_ACTIVITY:_ Images excluded, repeat each entry below exactly.

Records excerpted from a collection:
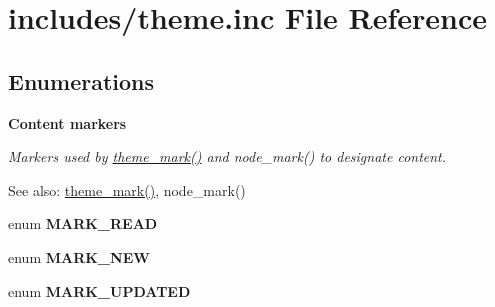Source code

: \hypertarget{includes_2theme_8inc}{
\section{includes/theme.inc File Reference}
\label{includes_2theme_8inc}
}
\subsection*{Enumerations}
\begin{Indent}{\bf Content markers}\par
{\em Markers used by \hyperlink{group__themeable_gf27d1fe596ce8f28199ca2bed5b9816d}{theme\_\-mark()} and node\_\-mark() to designate content. \begin{Desc}
\item[See also:]\hyperlink{group__themeable_gf27d1fe596ce8f28199ca2bed5b9816d}{theme\_\-mark()}, node\_\-mark() \end{Desc}
}\begin{CompactItemize}
\item 
enum \textbf{MARK\_\-READ} 
\item 
enum \textbf{MARK\_\-NEW} 
\item 
enum \textbf{MARK\_\-UPDATED} 
\end{CompactItemize}
\end{Indent}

_THE ANSWER:_
Source code

: \hypertarget{includes_2theme_8inc}{
\section{includes/theme.inc File Reference}
\label{includes_2theme_8inc}
}
\subsection*{Enumerations}
\begin{Indent}{\bf Content markers}\par
{\em Markers used by \hyperlink{group__themeable_gf27d1fe596ce8f28199ca2bed5b9816d}{theme\_\-mark()} and node\_\-mark() to designate content. \begin{Desc}
\item[See also:]\hyperlink{group__themeable_gf27d1fe596ce8f28199ca2bed5b9816d}{theme\_\-mark()}, node\_\-mark() \end{Desc}
}\begin{CompactItemize}
\item 
enum \textbf{MARK\_\-READ} 
\item 
enum \textbf{MARK\_\-NEW} 
\item 
enum \textbf{MARK\_\-UPDATED} 
\end{CompactItemize}
\end{Indent}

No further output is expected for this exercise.